» **Task directions**: Find all lines with the word "will" in the material, then copy them.

/---

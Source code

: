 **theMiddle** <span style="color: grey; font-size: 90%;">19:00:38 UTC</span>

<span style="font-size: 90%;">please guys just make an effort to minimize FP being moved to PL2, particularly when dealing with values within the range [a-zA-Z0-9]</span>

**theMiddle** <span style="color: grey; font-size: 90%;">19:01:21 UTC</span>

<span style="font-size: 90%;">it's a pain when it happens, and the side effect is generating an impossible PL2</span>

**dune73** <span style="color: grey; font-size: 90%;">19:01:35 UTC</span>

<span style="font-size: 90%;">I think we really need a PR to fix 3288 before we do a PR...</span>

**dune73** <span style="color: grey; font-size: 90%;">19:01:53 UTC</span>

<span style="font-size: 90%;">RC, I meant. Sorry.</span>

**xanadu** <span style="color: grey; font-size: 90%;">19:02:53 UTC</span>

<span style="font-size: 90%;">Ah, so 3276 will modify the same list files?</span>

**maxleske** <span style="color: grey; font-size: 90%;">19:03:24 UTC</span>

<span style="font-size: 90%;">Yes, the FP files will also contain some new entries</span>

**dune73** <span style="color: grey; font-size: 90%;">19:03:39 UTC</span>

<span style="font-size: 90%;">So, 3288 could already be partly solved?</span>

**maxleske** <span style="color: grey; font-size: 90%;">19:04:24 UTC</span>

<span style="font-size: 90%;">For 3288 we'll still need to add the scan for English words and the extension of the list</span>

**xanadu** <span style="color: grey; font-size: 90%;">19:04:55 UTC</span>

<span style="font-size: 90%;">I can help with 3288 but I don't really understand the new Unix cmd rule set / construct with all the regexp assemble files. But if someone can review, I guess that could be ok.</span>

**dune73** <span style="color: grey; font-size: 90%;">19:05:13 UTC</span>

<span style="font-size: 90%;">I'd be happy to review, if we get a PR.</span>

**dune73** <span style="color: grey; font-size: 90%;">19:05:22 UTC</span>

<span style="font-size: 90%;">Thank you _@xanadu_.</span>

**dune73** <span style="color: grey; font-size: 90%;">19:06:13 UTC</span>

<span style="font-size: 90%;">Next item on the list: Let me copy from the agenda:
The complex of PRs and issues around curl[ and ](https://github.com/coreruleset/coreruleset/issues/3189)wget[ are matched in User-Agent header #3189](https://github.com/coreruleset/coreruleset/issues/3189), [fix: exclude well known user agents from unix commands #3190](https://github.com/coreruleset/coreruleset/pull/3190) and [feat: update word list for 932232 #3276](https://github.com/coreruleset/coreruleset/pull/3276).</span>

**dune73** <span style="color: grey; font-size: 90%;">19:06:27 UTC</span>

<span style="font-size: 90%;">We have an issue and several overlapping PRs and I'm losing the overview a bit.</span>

\---

» **Output for this task**:
<span style="font-size: 90%;">Ah, so 3276 will modify the same list files?</span>
<span style="font-size: 90%;">Yes, the FP files will also contain some new entries</span>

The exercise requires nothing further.